-- WHAT YOU HAVE TO DO --
Among the lines below, keep only those from the one containing "## இலக்கிய வாழ்க்கை" through the one containing "என்ற வழக்கில் [நா.", and reproduce them exactly.

** DATA SHOWN follows **

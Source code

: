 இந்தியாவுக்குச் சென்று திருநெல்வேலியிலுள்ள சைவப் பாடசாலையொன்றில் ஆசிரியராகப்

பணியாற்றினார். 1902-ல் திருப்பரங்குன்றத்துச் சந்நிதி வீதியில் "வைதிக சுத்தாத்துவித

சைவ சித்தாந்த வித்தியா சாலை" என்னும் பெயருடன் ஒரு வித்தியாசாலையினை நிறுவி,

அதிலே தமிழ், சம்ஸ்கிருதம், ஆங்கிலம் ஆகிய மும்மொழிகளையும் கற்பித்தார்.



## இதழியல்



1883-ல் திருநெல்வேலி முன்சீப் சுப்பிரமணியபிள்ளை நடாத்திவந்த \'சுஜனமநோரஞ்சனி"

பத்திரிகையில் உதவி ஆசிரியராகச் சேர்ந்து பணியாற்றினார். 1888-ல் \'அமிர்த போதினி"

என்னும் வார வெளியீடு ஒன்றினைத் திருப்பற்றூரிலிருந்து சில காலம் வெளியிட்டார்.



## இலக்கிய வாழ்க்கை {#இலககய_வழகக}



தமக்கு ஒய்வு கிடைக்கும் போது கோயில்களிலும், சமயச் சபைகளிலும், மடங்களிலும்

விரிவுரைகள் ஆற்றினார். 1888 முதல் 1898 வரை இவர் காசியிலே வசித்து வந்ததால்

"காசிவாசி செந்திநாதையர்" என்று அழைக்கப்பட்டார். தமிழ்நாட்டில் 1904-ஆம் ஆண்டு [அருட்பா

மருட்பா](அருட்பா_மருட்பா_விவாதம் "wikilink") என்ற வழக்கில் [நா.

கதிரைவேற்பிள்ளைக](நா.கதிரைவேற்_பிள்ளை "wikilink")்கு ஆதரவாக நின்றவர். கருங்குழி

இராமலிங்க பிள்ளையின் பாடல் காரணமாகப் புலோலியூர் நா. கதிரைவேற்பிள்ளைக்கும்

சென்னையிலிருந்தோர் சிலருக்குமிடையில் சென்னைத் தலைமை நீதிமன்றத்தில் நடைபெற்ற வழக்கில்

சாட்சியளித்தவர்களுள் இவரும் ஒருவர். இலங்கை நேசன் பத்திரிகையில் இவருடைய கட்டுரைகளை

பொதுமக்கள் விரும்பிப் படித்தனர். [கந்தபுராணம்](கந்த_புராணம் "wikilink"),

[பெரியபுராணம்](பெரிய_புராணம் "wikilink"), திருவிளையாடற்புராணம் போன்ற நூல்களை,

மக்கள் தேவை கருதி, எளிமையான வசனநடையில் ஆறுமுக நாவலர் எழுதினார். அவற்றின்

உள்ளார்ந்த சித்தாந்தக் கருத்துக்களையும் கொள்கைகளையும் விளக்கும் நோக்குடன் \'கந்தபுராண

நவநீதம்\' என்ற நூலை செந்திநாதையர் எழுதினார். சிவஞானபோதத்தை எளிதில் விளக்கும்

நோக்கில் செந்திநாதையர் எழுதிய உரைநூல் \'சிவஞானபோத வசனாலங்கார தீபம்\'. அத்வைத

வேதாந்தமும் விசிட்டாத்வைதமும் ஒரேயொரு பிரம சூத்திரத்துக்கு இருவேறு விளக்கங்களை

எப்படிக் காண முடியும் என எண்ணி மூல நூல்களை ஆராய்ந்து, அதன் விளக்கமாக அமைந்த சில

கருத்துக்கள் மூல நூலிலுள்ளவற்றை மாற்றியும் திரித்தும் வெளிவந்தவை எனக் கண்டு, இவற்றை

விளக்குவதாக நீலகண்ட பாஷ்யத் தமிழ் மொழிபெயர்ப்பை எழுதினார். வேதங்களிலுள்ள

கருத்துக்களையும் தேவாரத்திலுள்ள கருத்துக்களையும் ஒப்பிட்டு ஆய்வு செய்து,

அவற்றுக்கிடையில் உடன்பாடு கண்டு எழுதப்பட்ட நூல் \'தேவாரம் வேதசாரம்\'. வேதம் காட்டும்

** End of DATA SHOWN **

-- EXERCISE SOLUTION --
## இலக்கிய வாழ்க்கை {#இலககய_வழகக}



தமக்கு ஒய்வு கிடைக்கும் போது கோயில்களிலும், சமயச் சபைகளிலும், மடங்களிலும்

விரிவுரைகள் ஆற்றினார். 1888 முதல் 1898 வரை இவர் காசியிலே வசித்து வந்ததால்

"காசிவாசி செந்திநாதையர்" என்று அழைக்கப்பட்டார். தமிழ்நாட்டில் 1904-ஆம் ஆண்டு [அருட்பா

மருட்பா](அருட்பா_மருட்பா_விவாதம் "wikilink") என்ற வழக்கில் [நா.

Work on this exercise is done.